Where a line in the records below contains the string "from", tally it; give only the final number.

┏━━

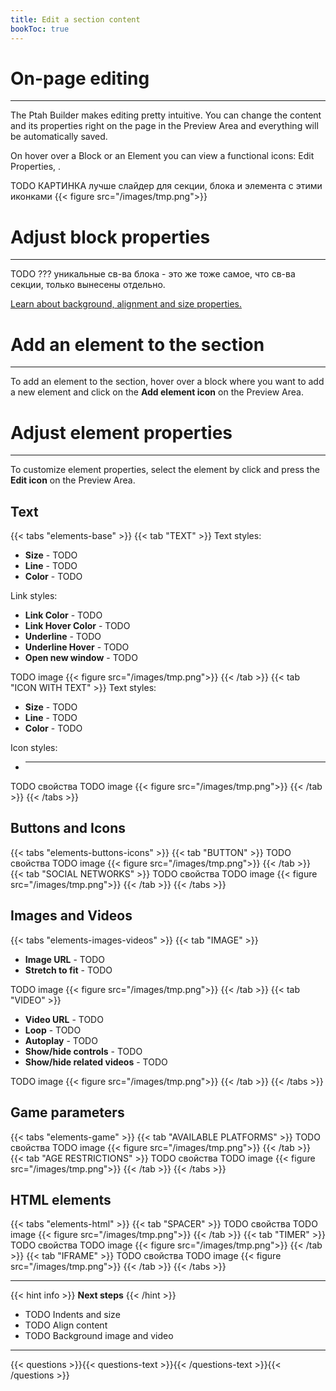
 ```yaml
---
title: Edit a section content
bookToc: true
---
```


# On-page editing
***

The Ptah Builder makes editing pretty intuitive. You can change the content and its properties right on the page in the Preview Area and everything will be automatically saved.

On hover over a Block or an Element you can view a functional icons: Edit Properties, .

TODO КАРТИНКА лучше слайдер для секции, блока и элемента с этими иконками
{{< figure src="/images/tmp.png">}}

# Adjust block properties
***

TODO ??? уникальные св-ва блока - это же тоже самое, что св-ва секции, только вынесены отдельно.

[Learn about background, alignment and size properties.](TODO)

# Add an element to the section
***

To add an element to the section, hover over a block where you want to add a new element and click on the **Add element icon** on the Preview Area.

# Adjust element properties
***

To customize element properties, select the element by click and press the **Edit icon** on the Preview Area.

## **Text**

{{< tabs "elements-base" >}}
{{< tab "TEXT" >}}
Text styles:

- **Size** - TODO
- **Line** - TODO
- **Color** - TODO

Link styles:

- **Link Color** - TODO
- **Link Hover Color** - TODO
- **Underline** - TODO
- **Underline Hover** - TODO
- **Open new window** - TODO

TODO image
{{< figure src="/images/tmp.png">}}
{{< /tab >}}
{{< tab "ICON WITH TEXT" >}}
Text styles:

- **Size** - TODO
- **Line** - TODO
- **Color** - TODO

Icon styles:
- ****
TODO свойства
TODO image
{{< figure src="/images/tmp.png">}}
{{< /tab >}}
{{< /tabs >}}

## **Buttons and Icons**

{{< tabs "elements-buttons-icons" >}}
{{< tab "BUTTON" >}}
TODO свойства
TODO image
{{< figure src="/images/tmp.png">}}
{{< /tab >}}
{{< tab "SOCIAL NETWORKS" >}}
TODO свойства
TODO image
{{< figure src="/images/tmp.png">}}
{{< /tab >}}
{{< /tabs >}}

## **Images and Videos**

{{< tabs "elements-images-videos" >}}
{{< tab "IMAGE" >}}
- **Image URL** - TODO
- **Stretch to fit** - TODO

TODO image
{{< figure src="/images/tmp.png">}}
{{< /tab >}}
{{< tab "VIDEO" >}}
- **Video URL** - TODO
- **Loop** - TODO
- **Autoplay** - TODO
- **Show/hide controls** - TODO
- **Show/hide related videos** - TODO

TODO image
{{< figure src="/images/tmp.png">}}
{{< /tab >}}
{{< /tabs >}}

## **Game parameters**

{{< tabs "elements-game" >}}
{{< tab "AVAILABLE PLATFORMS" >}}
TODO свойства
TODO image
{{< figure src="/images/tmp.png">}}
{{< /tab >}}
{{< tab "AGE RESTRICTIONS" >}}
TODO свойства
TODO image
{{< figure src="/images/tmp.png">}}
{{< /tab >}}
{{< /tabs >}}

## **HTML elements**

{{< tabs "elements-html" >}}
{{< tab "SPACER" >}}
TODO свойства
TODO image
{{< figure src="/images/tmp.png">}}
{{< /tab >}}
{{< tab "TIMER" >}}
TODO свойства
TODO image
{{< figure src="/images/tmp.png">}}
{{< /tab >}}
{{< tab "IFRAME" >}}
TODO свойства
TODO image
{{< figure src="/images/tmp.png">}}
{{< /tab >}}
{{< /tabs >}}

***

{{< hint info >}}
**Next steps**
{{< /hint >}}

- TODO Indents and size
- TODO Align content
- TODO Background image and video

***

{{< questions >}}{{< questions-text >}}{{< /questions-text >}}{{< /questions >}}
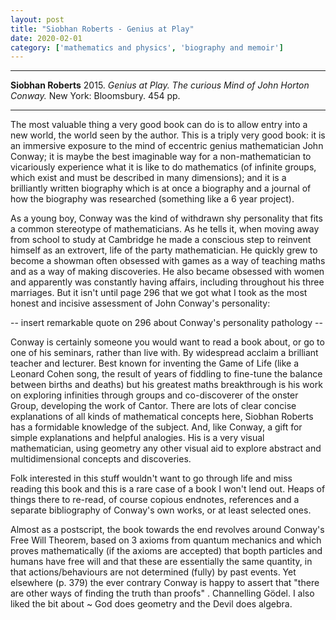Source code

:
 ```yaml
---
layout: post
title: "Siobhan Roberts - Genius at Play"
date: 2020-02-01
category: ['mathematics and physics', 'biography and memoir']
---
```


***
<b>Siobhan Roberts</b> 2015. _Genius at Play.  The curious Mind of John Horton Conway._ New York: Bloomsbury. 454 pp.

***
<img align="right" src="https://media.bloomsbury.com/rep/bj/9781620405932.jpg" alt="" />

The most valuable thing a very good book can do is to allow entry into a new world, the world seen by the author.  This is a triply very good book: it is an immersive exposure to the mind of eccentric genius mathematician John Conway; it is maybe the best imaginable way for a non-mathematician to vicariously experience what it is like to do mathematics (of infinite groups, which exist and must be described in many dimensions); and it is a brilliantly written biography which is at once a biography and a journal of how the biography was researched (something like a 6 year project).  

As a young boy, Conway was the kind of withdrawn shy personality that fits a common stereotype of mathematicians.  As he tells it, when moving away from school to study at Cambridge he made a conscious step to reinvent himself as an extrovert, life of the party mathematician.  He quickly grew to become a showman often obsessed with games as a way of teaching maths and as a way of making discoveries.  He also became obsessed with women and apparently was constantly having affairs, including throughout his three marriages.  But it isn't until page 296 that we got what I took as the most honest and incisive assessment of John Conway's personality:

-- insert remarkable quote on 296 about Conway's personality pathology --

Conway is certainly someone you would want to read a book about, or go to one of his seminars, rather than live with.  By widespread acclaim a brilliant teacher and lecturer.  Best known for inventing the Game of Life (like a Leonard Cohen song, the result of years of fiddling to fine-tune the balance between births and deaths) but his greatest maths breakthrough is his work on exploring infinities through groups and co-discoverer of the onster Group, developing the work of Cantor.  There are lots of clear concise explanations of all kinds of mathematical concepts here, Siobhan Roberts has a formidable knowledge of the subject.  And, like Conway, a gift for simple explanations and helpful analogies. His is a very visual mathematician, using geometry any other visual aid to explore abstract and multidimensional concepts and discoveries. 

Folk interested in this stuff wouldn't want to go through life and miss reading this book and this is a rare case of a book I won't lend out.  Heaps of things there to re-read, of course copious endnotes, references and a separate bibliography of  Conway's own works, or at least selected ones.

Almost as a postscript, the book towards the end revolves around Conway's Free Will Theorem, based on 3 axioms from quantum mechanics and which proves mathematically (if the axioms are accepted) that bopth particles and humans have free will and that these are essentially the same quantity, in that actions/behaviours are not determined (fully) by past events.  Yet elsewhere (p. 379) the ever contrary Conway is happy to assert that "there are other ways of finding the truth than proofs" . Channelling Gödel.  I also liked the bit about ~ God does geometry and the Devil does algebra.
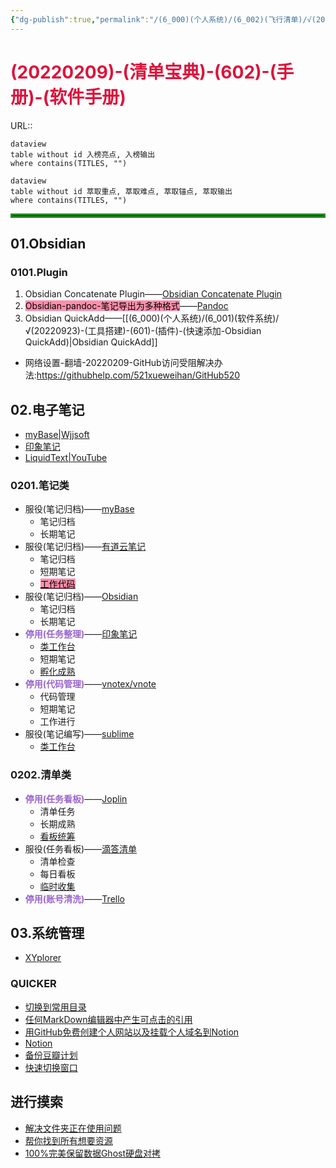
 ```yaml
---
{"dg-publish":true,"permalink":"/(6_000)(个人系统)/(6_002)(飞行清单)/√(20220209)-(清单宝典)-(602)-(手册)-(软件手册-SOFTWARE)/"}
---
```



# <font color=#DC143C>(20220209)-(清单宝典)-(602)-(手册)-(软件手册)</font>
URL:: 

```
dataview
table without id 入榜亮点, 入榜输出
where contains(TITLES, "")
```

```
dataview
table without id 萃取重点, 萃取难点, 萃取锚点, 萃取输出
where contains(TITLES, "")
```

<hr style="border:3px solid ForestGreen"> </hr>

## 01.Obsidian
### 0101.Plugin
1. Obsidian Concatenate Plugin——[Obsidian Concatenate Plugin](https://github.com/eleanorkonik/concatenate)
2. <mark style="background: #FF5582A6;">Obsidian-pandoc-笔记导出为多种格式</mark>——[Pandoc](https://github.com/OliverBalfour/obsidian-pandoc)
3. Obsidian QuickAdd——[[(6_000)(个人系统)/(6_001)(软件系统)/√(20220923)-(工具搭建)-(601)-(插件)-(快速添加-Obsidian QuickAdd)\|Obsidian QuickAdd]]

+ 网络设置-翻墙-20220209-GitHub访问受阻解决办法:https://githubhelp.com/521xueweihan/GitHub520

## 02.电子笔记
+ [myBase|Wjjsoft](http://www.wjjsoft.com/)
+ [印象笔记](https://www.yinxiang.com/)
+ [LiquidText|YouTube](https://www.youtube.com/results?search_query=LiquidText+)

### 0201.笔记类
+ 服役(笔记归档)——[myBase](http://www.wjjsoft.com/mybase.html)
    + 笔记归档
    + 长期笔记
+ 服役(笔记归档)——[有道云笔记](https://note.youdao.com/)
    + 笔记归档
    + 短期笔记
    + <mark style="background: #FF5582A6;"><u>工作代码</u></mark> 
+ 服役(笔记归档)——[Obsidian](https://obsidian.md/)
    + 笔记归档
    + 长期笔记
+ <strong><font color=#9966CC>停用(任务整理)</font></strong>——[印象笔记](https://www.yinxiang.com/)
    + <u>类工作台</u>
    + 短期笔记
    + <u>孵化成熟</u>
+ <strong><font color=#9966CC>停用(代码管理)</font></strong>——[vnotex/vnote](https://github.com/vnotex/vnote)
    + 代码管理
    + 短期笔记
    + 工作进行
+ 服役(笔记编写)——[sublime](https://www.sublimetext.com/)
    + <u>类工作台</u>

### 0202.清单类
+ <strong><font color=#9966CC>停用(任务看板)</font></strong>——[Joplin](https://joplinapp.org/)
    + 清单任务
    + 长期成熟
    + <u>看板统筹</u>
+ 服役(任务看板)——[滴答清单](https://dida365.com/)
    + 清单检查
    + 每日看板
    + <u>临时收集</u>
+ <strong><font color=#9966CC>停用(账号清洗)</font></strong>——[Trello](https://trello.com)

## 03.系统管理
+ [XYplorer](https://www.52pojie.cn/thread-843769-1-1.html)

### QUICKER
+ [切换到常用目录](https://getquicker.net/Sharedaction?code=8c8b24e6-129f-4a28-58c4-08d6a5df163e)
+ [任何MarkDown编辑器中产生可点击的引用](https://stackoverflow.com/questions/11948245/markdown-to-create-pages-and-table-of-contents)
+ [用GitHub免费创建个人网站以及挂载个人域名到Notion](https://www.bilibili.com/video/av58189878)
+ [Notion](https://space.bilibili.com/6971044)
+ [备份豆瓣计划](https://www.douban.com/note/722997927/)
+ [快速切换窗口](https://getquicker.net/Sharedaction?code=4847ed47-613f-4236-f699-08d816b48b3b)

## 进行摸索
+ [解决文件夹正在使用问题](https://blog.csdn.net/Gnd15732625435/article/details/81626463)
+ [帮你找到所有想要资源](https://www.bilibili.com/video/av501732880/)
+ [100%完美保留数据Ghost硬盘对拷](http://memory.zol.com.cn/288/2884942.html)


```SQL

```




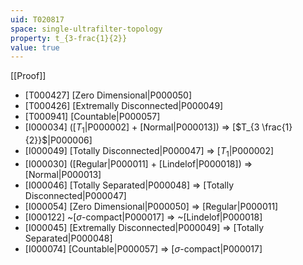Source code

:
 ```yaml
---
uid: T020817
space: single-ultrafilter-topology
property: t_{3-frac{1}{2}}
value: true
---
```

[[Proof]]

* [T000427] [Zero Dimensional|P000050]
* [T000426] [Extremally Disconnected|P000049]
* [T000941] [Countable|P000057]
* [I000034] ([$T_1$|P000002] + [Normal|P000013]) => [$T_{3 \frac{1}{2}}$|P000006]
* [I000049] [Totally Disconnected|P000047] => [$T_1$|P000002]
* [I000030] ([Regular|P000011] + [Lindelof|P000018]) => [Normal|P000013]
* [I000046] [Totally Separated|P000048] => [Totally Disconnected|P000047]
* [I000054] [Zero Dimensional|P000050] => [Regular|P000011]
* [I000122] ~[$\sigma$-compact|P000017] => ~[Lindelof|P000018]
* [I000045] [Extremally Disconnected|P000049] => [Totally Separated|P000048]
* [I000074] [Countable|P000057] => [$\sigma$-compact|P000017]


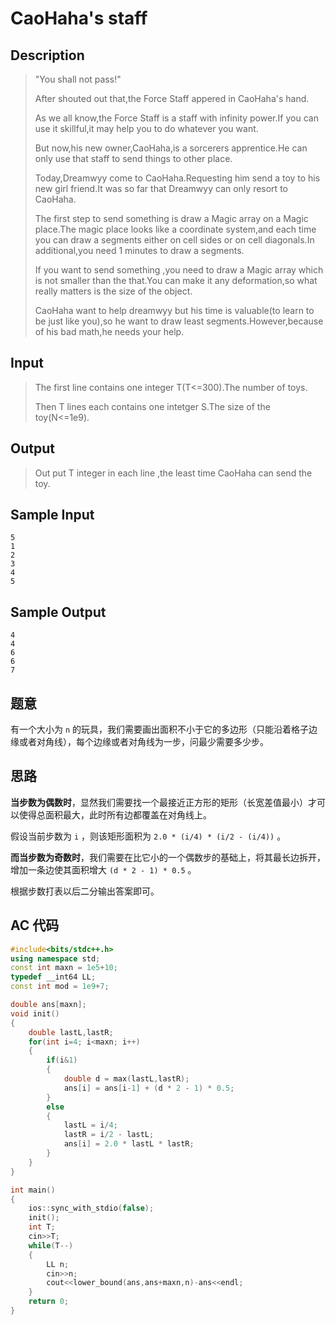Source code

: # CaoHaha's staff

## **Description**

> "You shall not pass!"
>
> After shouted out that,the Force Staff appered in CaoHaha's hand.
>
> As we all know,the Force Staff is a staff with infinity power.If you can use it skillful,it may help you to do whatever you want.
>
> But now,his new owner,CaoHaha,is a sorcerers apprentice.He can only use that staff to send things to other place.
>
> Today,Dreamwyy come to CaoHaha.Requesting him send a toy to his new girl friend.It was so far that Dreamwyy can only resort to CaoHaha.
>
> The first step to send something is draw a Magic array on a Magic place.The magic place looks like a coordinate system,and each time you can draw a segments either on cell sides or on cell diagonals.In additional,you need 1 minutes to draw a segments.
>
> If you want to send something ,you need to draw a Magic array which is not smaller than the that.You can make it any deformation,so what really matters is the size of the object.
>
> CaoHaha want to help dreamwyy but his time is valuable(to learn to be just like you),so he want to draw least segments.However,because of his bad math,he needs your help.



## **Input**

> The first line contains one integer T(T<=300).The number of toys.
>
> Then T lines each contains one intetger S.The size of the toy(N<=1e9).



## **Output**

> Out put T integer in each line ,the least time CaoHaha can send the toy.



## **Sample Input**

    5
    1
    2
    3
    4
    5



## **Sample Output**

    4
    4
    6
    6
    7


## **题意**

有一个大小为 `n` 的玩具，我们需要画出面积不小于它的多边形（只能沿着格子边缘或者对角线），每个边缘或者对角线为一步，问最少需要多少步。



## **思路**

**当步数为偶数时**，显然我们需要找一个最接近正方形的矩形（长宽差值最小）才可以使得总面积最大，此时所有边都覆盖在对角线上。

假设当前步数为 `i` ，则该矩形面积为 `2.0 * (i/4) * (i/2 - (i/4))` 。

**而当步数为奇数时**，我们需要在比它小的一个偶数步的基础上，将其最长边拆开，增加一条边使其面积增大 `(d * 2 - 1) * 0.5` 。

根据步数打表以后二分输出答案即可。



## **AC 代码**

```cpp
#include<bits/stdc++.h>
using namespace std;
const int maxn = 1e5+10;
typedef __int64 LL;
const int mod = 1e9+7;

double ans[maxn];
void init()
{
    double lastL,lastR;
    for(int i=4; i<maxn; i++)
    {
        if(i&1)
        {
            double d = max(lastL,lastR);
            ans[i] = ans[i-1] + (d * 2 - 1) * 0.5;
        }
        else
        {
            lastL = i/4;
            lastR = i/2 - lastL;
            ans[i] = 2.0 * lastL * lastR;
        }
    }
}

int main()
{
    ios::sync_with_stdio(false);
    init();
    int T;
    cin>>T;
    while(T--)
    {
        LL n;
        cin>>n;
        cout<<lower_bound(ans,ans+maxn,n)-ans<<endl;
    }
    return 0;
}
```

┗━━

» **Exercise solution**: 2